Salvini conferma il viaggio in Libia: collaboreremo per costruire strade e ospedali, non andiamo a dare lezioni come i francesi

«Non sta scritto sulla Bibbia che dobbiamo essere gli unici a girare per tutto il Mediterraneo» spiega il ministro, che chiarisce cosa andrà a fare in Libia

Il ministro dell'Interno Matteo Salvini a Cinisello Balsamo
Il ministro dell'Interno Matteo Salvini a Cinisello Balsamo ANSA

ROMA - «La pacchia è finita davvero», almeno stando alle parole del leader della Lega e ministro dell’Interno Matteo Salvini in una intervista al Giornale: «Marina Militare e Guardia costiera continueranno a salvare vite come hanno fatto meritoriamente fino a oggi, ma poi ragionerò coi ministri Toninelli e Trenta, che ne hanno competenza e con i quali sto lavorando benissimo, sul fatto che è giusto salvare vite, però non sta scritto sulla Bibbia che dobbiamo essere gli unici a girare per tutto il Mediterraneo». Ci sono i libici, i tunisini, i maltesi, i francesi, gli spagnoli, i greci, le navi della forza europea Themis e, prosegue Salvini, «spererei ci fossero anche quelle della Nato e quindi sono orgoglioso di quello che hanno fatto i nostri uomini della Marina e della Guardia costiera». Però – specifica Salvini – una volta fatta chiarezza sul ruolo delle Ong, anche noi dovremo essere più attenti e vicini al nostro territorio, per cui chiederò ai colleghi di tenere i nostri uomini e le nostre navi più vicini alle nostre coste.

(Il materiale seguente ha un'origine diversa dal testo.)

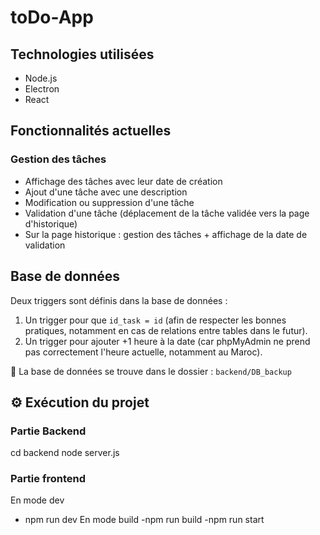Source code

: # toDo-App

## Technologies utilisées

- Node.js  
- Electron  
- React  

## Fonctionnalités actuelles

### Gestion des tâches

- Affichage des tâches avec leur date de création
- Ajout d'une tâche avec une description
- Modification ou suppression d'une tâche
- Validation d'une tâche (déplacement de la tâche validée vers la page d'historique)
- Sur la page historique : gestion des tâches + affichage de la date de validation

##  Base de données

Deux triggers sont définis dans la base de données :

1. Un trigger pour que `id_task = id` (afin de respecter les bonnes pratiques, notamment en cas de relations entre tables dans le futur).
2. Un trigger pour ajouter +1 heure à la date (car phpMyAdmin ne prend pas correctement l'heure actuelle, notamment au Maroc).

📁 La base de données se trouve dans le dossier : `backend/DB_backup`

## ⚙️ Exécution du projet

### Partie Backend
cd backend
node server.js
### Partie frontend
En mode dev
- npm run dev
En mode build
-npm run build
-npm run start
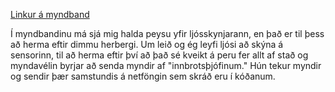 [Linkur á myndband](https://youtu.be/yjaVRQo0ZPk)

Í myndbandinu má sjá mig halda peysu yfir ljósskynjarann, en það er til þess að herma eftir dimmu herbergi. Um leið og ég leyfi ljósi að skýna á sensorinn, til að herma eftir því að það sé kveikt á peru fer allt af stað og myndavélin byrjar að senda myndir af "innbrotsþjófinum." Hún tekur myndir og sendir þær samstundis á netföngin sem skráð eru í kóðanum.

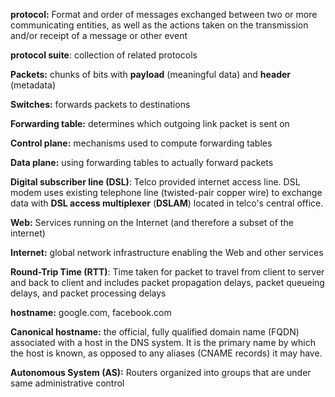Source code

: **protocol:** Format and order of messages exchanged between two or more communicating entities, as well as the actions taken on the transmission and/or receipt of a message or other event

**protocol suite**: collection of related protocols

**Packets:** chunks of bits with **payload** (meaningful data) and **header** (metadata)

**Switches:** forwards packets to destinations

**Forwarding table:** determines which outgoing link packet is sent on

**Control plane:** mechanisms used to compute forwarding tables

**Data plane:** using forwarding tables to actually forward packets

**Digital subscriber line (DSL)**: Telco provided internet access line. DSL modem uses existing telephone line (twisted-pair copper wire) to exchange data with **DSL access multiplexer** (**DSLAM**) located in telco's central office.

**Web:** Services running on the Internet (and therefore a subset of the internet)

**Internet:** global network infrastructure enabling the Web and other services

**Round-Trip Time (RTT)**: Time taken for packet to travel from client to server and back to client and includes packet propagation delays, packet queueing delays, and packet processing delays

**hostname:**  google.com, facebook.com

**Canonical hostname:** the official, fully qualified domain name (FQDN) associated with a host in the DNS system. It is the primary name by which the host is known, as opposed to any aliases (CNAME records) it may have.

**Autonomous System (AS):** Routers organized into groups that are under same administrative control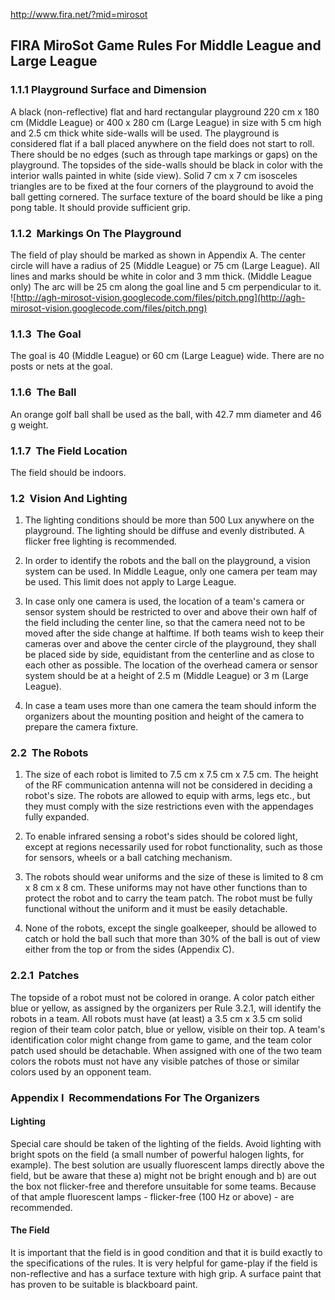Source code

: http://www.fira.net/?mid=mirosot
## FIRA MiroSot Game Rules For Middle League and Large League ##
### 1.1.1  Playground Surface and Dimension ###
A black (non-reflective) flat and hard rectangular playground 220 cm x 180 cm (Middle League) or 400 x 280 cm (Large League) in size with 5 cm high and 2.5 cm thick white side-walls will be used. The playground is considered flat if a ball placed anywhere on the field does not start to roll. There should be no edges (such as through tape markings or gaps) on the playground. The topsides of the side-walls should be black in color with the interior walls painted in white (side view).
Solid 7 cm x 7 cm isosceles triangles are to be fixed at the four corners of the playground to avoid the ball getting cornered.
The surface texture of the board should be like a ping pong table. It should provide sufficient grip.


### 1.1.2  Markings On The Playground ###
The field of play should be marked as shown in Appendix A. The center circle will have a radius of 25 (Middle League) or 75 cm (Large League).
All lines and marks should be white in color and 3 mm thick.
(Middle League only)
The arc will be 25 cm along the goal line and 5 cm perpendicular to it.
![http://agh-mirosot-vision.googlecode.com/files/pitch.png](http://agh-mirosot-vision.googlecode.com/files/pitch.png)

### 1.1.3  The Goal ###
The goal is 40 (Middle League) or 60 cm (Large League) wide. There are no posts or nets at the goal.

### 1.1.6  The Ball ###
An orange golf ball shall be used as the ball, with 42.7 mm diameter and 46 g weight.

### 1.1.7  The Field Location ###
The field should be indoors.

### 1.2  Vision And Lighting ###
1. The lighting conditions should be more than 500 Lux anywhere on the playground. The lighting should be diffuse and evenly distributed. A flicker free lighting is recommended.

2. In order to identify the robots and the ball on the playground, a vision system can be used. In Middle League, only one camera per team may be used. This limit does not apply to Large League.

3. In case only one camera is used, the location of a team's camera or sensor system should be restricted to over and above their own half of the field including the center line, so that the camera need not to be moved after the side change at halftime. If both teams wish to keep their cameras over and above the center circle of the playground, they shall be placed side by side, equidistant from the centerline and as close to each other as possible. The location of the overhead camera or sensor system should be at a height of 2.5 m (Middle League) or 3 m (Large League).

4. In case a team uses more than one camera the team should inform the organizers about the mounting position and height of the camera to prepare the camera fixture.
### 2.2  The Robots ###
1. The size of each robot is limited to 7.5 cm x 7.5 cm x 7.5 cm. The height of the RF communication antenna will not be considered in deciding a robot's size. The robots are allowed to equip with arms, legs etc., but they must comply with the size restrictions even with the appendages fully expanded.

3. To enable infrared sensing a robot's sides should be colored light, except at regions necessarily used for robot functionality, such as those for sensors, wheels or a ball catching mechanism.

4. The robots should wear uniforms and the size of these is limited to 8 cm x 8 cm x 8 cm. These uniforms may not have other functions than to protect the robot and to carry the team patch. The robot must be fully functional without the uniform and it must be easily detachable.

6. None of the robots, except the single goalkeeper, should be allowed to catch or hold the ball such that more than 30% of the ball is out of view either from the top or from the sides (Appendix C).

### 2.2.1  Patches ###
The topside of a robot must not be colored in orange. A color patch either blue or yellow, as assigned by the organizers per Rule 3.2.1, will identify the robots in a team. All robots must have (at least) a 3.5 cm x 3.5 cm solid region of their team color patch, blue or yellow, visible on their top. A team's identification color might change from game to game, and the team color patch used should be detachable. When assigned with one of the two team colors the robots must not have any visible patches of those or similar colors used by an opponent team.

### Appendix I  Recommendations For The Organizers ###
#### Lighting ####
Special care should be taken of the lighting of the fields. Avoid lighting with bright spots on the field (a small number of powerful halogen lights, for example). The best solution are usually fluorescent lamps directly above the field, but be aware that these a) might not be bright enough and b) are out the box not flicker-free and therefore unsuitable for some teams. Because of that ample fluorescent lamps - flicker-free (100 Hz or above) - are recommended.
#### The Field ####
It is important that the field is in good condition and that it is build exactly to the specifications of the rules. It is very helpful for game-play if the field is non-reflective and has a surface texture with high grip. A surface paint that has proven to be suitable is blackboard paint.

In Libia a collaborare, non a dare lezioni come i francesi
Salvini conferma che il viaggio in Libia a fine mese ci sarà. Ci andra a brevissimo – racconta - per confermare l’amicizia tra i due Paesi e una collaborazione economica per investire in strade, infrastrutture, ospedali e altro, ma anche per ribadire il ruolo di Marina e Guardia costiera libiche, «perché noi non andiamo come i francesi a dare lezioni o a colonizzare, ma a dare il nostro supporto». E poi ecco il nuovo attacco ai vicini d’Oltralpe: «Sicuramente bisogna dare una mano, però secondo me Macron e i francesi sbagliano quando vanno in casa altrui a fissare date di elezioni, rischiando di complicare la situazione anziché agevolarla. Andremo rispettosamente non solo in Libia, ma lavorerò anche con il collega degli Esteri per Tunisia ed Egitto».

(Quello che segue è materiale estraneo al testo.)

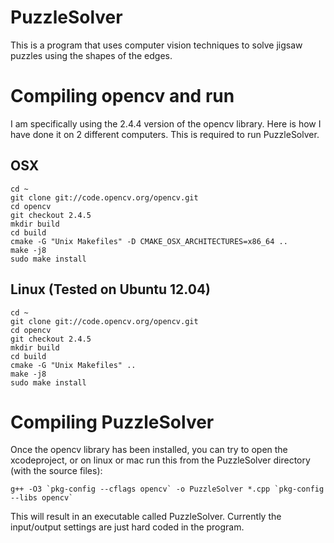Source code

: PuzzleSolver
============

This is a program that uses computer vision techniques to solve jigsaw puzzles using the shapes of the edges.


# Compiling opencv and run

I am specifically using the 2.4.4 version of the opencv library. Here is how I have done it on 2 different computers. This is required to run PuzzleSolver. 

## OSX

    cd ~
    git clone git://code.opencv.org/opencv.git
    cd opencv
    git checkout 2.4.5
    mkdir build
    cd build
    cmake -G "Unix Makefiles" -D CMAKE_OSX_ARCHITECTURES=x86_64 ..
    make -j8
    sudo make install


## Linux (Tested on Ubuntu 12.04)

    cd ~
    git clone git://code.opencv.org/opencv.git
    cd opencv
    git checkout 2.4.5
    mkdir build
    cd build
    cmake -G "Unix Makefiles" ..
    make -j8
    sudo make install


# Compiling PuzzleSolver

Once the opencv library has been installed, you can try to open the xcodeproject, or on linux or mac run this from the PuzzleSolver directory (with the source files):

    g++ -O3 `pkg-config --cflags opencv` -o PuzzleSolver *.cpp `pkg-config --libs opencv`

This will result in an executable called PuzzleSolver. Currently the input/output settings are just hard coded in the program.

Ong finanziate da chi lucra sui nuovi schiavi
Per il ministro siamo solo all’inizio. "Non sono qua a festeggiare – spiega - sarà un percorso lungo e difficile, ma son contento di aver dato un segnale di orgoglio e dignità a nome del popolo italiano». Se gli si chiede perché i predecessori non abbiano agito chiudendo i porti come ha fatto lui, risponde: «Perché c’è ancora quella parte di sinistra radical chic per cui l’Italia deve diventare un campo profughi». Certo, Minniti ha ridotto gli sbarchi e Salvini glielo riconosce: «Ma puntiamo a migliorare – dice -. Con il no alle Ong mi pare che questi abbiano gettato la maschera. Non sono generosi, cristiani, che salvano il prossimo, ma nascondono precisi interessi economici». E torna su chi finanzia il business dell'immigrazione a livello internazionale, "persone come Soros, che non vuole aiutare i bambini che scappano, ma creare nuovi schiavi. Ecco perché continueremo a non far entrare le navi Ong e a dirottarle in altri Paesi».

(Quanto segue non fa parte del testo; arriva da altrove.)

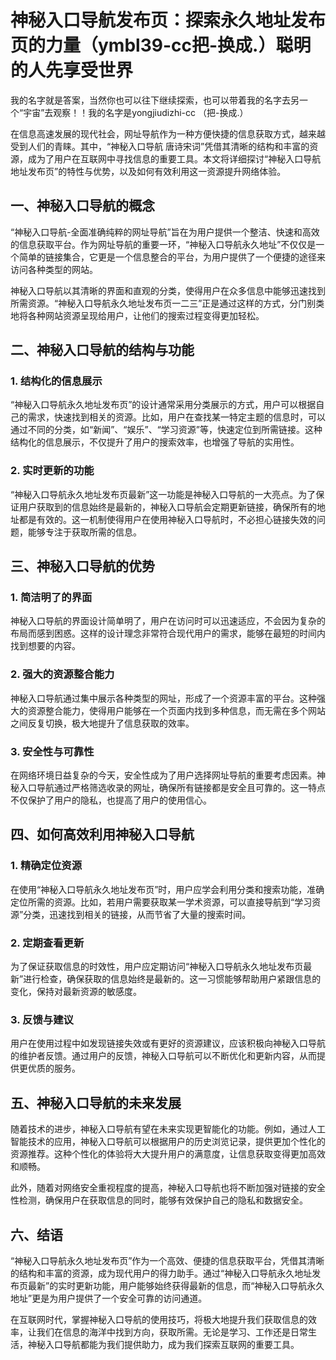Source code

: # 神秘入口导航发布页：探索永久地址发布页的力量（ymbl39-cc把-换成.）聪明的人先享受世界
 我的名字就是答案，当然你也可以往下继续探索，也可以带着我的名字去另一个“宇宙”去观察！！我的名字是yongjiudizhi-cc （把-换成.） <br>

在信息高速发展的现代社会，网址导航作为一种方便快捷的信息获取方式，越来越受到人们的青睐。其中，“神秘入口导航 唐诗宋词”凭借其清晰的结构和丰富的资源，成为了用户在互联网中寻找信息的重要工具。本文将详细探讨“神秘入口导航地址发布页”的特性与优势，以及如何有效利用这一资源提升网络体验。

## 一、神秘入口导航的概念

“神秘入口导航-全面准确纯粹的网址导航”旨在为用户提供一个整洁、快速和高效的信息获取平台。作为网址导航的重要一环，“神秘入口导航永久地址”不仅仅是一个简单的链接集合，它更是一个信息整合的平台，为用户提供了一个便捷的途径来访问各种类型的网站。

神秘入口导航以其清晰的界面和直观的分类，使得用户在众多信息中能够迅速找到所需资源。“神秘入口导航永久地址发布页一二三”正是通过这样的方式，分门别类地将各种网站资源呈现给用户，让他们的搜索过程变得更加轻松。

## 二、神秘入口导航的结构与功能

### 1. 结构化的信息展示

“神秘入口导航永久地址发布页”的设计通常采用分类展示的方式，用户可以根据自己的需求，快速找到相关的资源。比如，用户在查找某一特定主题的信息时，可以通过不同的分类，如“新闻”、“娱乐”、“学习资源”等，快速定位到所需链接。这种结构化的信息展示，不仅提升了用户的搜索效率，也增强了导航的实用性。

### 2. 实时更新的功能

“神秘入口导航永久地址发布页最新”这一功能是神秘入口导航的一大亮点。为了保证用户获取到的信息始终是最新的，神秘入口导航会定期更新链接，确保所有的地址都是有效的。这一机制使得用户在使用神秘入口导航时，不必担心链接失效的问题，能够专注于获取所需的信息。

## 三、神秘入口导航的优势

### 1. 简洁明了的界面

神秘入口导航的界面设计简单明了，用户在访问时可以迅速适应，不会因为复杂的布局而感到困惑。这样的设计理念非常符合现代用户的需求，能够在最短的时间内找到想要的内容。

### 2. 强大的资源整合能力

神秘入口导航通过集中展示各种类型的网址，形成了一个资源丰富的平台。这种强大的资源整合能力，使得用户能够在一个页面内找到多种信息，而无需在多个网站之间反复切换，极大地提升了信息获取的效率。

### 3. 安全性与可靠性

在网络环境日益复杂的今天，安全性成为了用户选择网址导航的重要考虑因素。神秘入口导航通过严格筛选收录的网址，确保所有链接都是安全且可靠的。这一特点不仅保护了用户的隐私，也提高了用户的使用信心。

## 四、如何高效利用神秘入口导航

### 1. 精确定位资源

在使用“神秘入口导航永久地址发布页”时，用户应学会利用分类和搜索功能，准确定位所需的资源。比如，若用户需要获取某一学术资源，可以直接导航到“学习资源”分类，迅速找到相关的链接，从而节省了大量的搜索时间。

### 2. 定期查看更新

为了保证获取信息的时效性，用户应定期访问“神秘入口导航永久地址发布页最新”进行检查，确保获取的信息始终是最新的。这一习惯能够帮助用户紧跟信息的变化，保持对最新资源的敏感度。

### 3. 反馈与建议

用户在使用过程中如发现链接失效或有更好的资源建议，应该积极向神秘入口导航的维护者反馈。通过用户的反馈，神秘入口导航可以不断优化和更新内容，从而提供更优质的服务。

## 五、神秘入口导航的未来发展

随着技术的进步，神秘入口导航有望在未来实现更智能化的功能。例如，通过人工智能技术的应用，神秘入口导航可以根据用户的历史浏览记录，提供更加个性化的资源推荐。这种个性化的体验将大大提升用户的满意度，让信息获取变得更加高效和顺畅。

此外，随着对网络安全重视程度的提高，神秘入口导航也将不断加强对链接的安全性检测，确保用户在获取信息的同时，能够有效保护自己的隐私和数据安全。

## 六、结语

“神秘入口导航永久地址发布页”作为一个高效、便捷的信息获取平台，凭借其清晰的结构和丰富的资源，成为现代用户的得力助手。通过“神秘入口导航永久地址发布页最新”的实时更新功能，用户能够始终获得最新的信息，而“神秘入口导航永久地址”更是为用户提供了一个安全可靠的访问通道。

在互联网时代，掌握神秘入口导航的使用技巧，将极大地提升我们获取信息的效率，让我们在信息的海洋中找到方向，获取所需。无论是学习、工作还是日常生活，神秘入口导航都能为我们提供助力，成为我们探索互联网的重要工具。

Sui cieli del Mediterraneo i nostri Predator
A tal proposito, i Predator della nostra Aeronautica sorvolano il Mediterraneo e possono fornire informazioni puntuali su cosa accade nella zona Sar. Informazioni utili anche ad altro: «Stiamo lavorando sulle regole – illustra il ministro – sui finanziamenti, sul rispetto delle normative e ci stanno lavorando anche altri, ci sono indagini in corso da tempo. Vanno fermati il prima possibile». Quindi un accenno al caso della Enrica Lexie, che a ottobre riesploderà con l’apertura dell’arbitrato internazionale: «Starò vicino ai due fucilieri. Chiunque indossi una divisa sappia che non è solo a prescindere. Userò il mio ruolo di vicepremier, coordinandomi con Conte e Di Maio, se sarà necessario».